Written by Maxime Roth Fessler, DevOps & Backend Developer at TrackIt

As generative AI gains traction across industries, deploying models that rely on GPU acceleration has become a key concern for both developers and infrastructure teams. Tools like Fooocus, an AI image generator that enables local inference using advanced models, require environments that can dynamically allocate compute resources while minimizing operational overhead. Amazon EKS, with Auto Mode, provides a flexible platform to meet these requirements.

This article outlines strategies for deploying GPU-backed infrastructure and presents a case study on deploying Fooocus using Amazon EKS (Elastic Kubernetes Service). Key challenges and benefits from the deployment process are also discussed.

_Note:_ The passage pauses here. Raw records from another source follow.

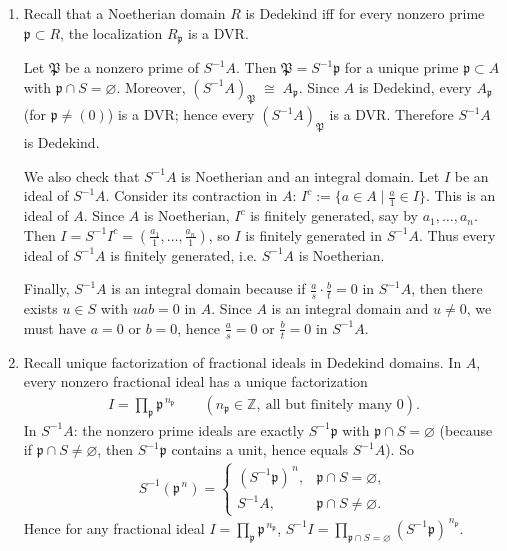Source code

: \documentclass[12pt]{article}  %
\begin{document}
\begin{solution}
    \begin{enumerate}
        \item Recall that a Noetherian domain $R$ is Dedekind iff for every nonzero prime $\mathfrak p\subset R$, the localization $R_{\mathfrak p}$ is a DVR.

Let $\mathfrak P$ be a nonzero prime of $S^{-1}A$. Then $\mathfrak P = S^{-1}\mathfrak p$ for a unique prime $\mathfrak p\subset A$ with $\mathfrak p\cap S=\varnothing$. Moreover,
$(S^{-1}A)_{\mathfrak P}\;\cong\;A_{\mathfrak p}$. Since $A$ is Dedekind, every $A_{\mathfrak p}$ (for $\mathfrak p\neq (0)$) is a DVR; hence every $(S^{-1}A)_{\mathfrak P}$ is a DVR. Therefore $S^{-1}A$ is Dedekind.

We also check that $S^{-1}A$ is Noetherian and an integral domain.  Let $I$ be an ideal of $S^{-1}A$. Consider its contraction in $A$: $I^c := \{a\in A \mid \tfrac{a}{1}\in I\}$. This is an ideal of $A$. Since $A$ is Noetherian, $I^c$ is finitely generated, say by $a_1,\dots,a_n$. Then $I = S^{-1}I^c = \left(\frac{a_1}{1},\dots,\frac{a_n}{1}\right)$, so $I$ is finitely generated in $S^{-1}A$. Thus every ideal of $S^{-1}A$ is finitely generated, i.e. $S^{-1}A$ is Noetherian.

Finally, $S^{-1}A$ is an integral domain because if $\tfrac{a}{s}\cdot \tfrac{b}{t} = 0$ in $S^{-1}A$, then there exists $u\in S$ with $uab = 0$ in $A$. Since $A$ is an integral domain and $u\neq 0$, we must have $a=0$ or $b=0$, hence $\tfrac{a}{s}=0$ or $\tfrac{b}{t}=0$ in $S^{-1}A$.

        \item Recall unique factorization of fractional ideals in Dedekind domains. In $A$, every nonzero fractional ideal has a unique factorization
\begin{align*}
    I=\prod_{\mathfrak p} \mathfrak p^{\,n_{\mathfrak p}}\qquad(n_{\mathfrak p}\in\mathbb Z,\ \text{all but finitely many }0).
\end{align*}	
In $S^{-1}A$: the nonzero prime ideals are exactly $S^{-1}\mathfrak p$ with $\mathfrak p\cap S=\varnothing$ (because if $\mathfrak p\cap S\neq\varnothing$, then $S^{-1}\mathfrak p$ contains a unit, hence equals $S^{-1}A$). So
\begin{align*}
    S^{-1}\!\left(\mathfrak p^{\,n}\right)=
\begin{cases}
(S^{-1}\mathfrak p)^{\,n}, & \mathfrak p\cap S=\varnothing,\\[2pt]
S^{-1}A, & \mathfrak p\cap S\neq\varnothing.
\end{cases}
\end{align*}
Hence for any fractional ideal $I=\prod_{\mathfrak p} \mathfrak p^{\,n_{\mathfrak p}}$,
$S^{-1}I=\prod_{\mathfrak p\cap S=\varnothing}(S^{-1}\mathfrak p)^{\,n_{\mathfrak p}}$.


\end{enumerate}
\end{solution}
\end{document}
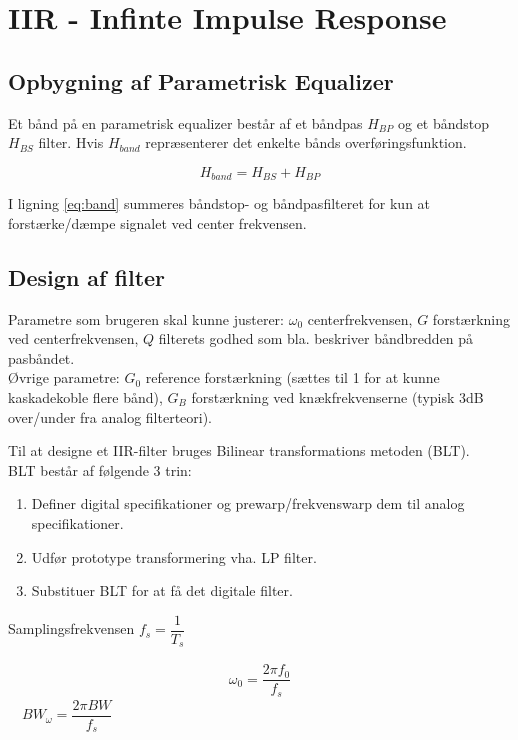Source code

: \section{IIR - Infinte Impulse Response}\label{sec:iir} 

    \subsection{Opbygning af Parametrisk Equalizer}

    Et bånd på en parametrisk equalizer består af et båndpas $H_{BP}$ og et båndstop $H_{BS}$ filter. Hvis
    $H_{band}$ repræsenterer det enkelte bånds overføringsfunktion.

    \begin{equation}
    H_{band} =  H_{BS} +  H_{BP}
    \label{eq:band}
    \end{equation}

    I ligning \ref{eq:band} summeres båndstop- og båndpasfilteret for kun
    at forstærke/dæmpe signalet ved center frekvensen.

    \subsection{Design af filter}
    Parametre som brugeren skal kunne justerer: $\omega_0$ centerfrekvensen, $G$ forstærkning ved centerfrekvensen, $Q$ filterets godhed som bla. beskriver
    båndbredden på pasbåndet.\\
    Øvrige parametre:
    $G_0$ reference forstærkning (sættes til 1 for at kunne kaskadekoble flere bånd), $G_B$ forstærkning ved knækfrekvenserne (typisk 3dB over/under fra analog filterteori).
    
    Til at designe et IIR-filter bruges Bilinear transformations metoden (BLT).\\
    BLT består af følgende 3 trin:
    \begin{enumerate}
        \item Definer digital specifikationer og prewarp/frekvenswarp dem til analog specifikationer.
        \item Udfør prototype transformering vha. LP filter.
        \item Substituer BLT for at få det digitale filter.
    \end{enumerate}
    
    Samplingsfrekvensen $f_s = \dfrac{1}{T_s}$

    \begin{align*}
    \omega_0 = \dfrac{2 \pi f_0}{f_s}
    \end{align*}
$\quad BW_\omega = \dfrac{2 \pi BW }{f_s}$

Why Deploy Fooocus on EKS?

Amazon EKS offers several advantages for deploying GPU-intensive applications like Fooocus AI. It provides elastic scalability to accommodate fluctuating workloads, along with cost optimization through dynamic resource allocation. Monitoring and alerting capabilities enhance operational efficiency by enabling faster issue detection and resolution. EKS also integrates with infrastructure-as-code tools such as Terraform, supporting automated, consistent deployments. 

For Kubernetes-native environments, deploying Fooocus on EKS allows teams to leverage existing familiarity with container orchestration.

What is Fooocus?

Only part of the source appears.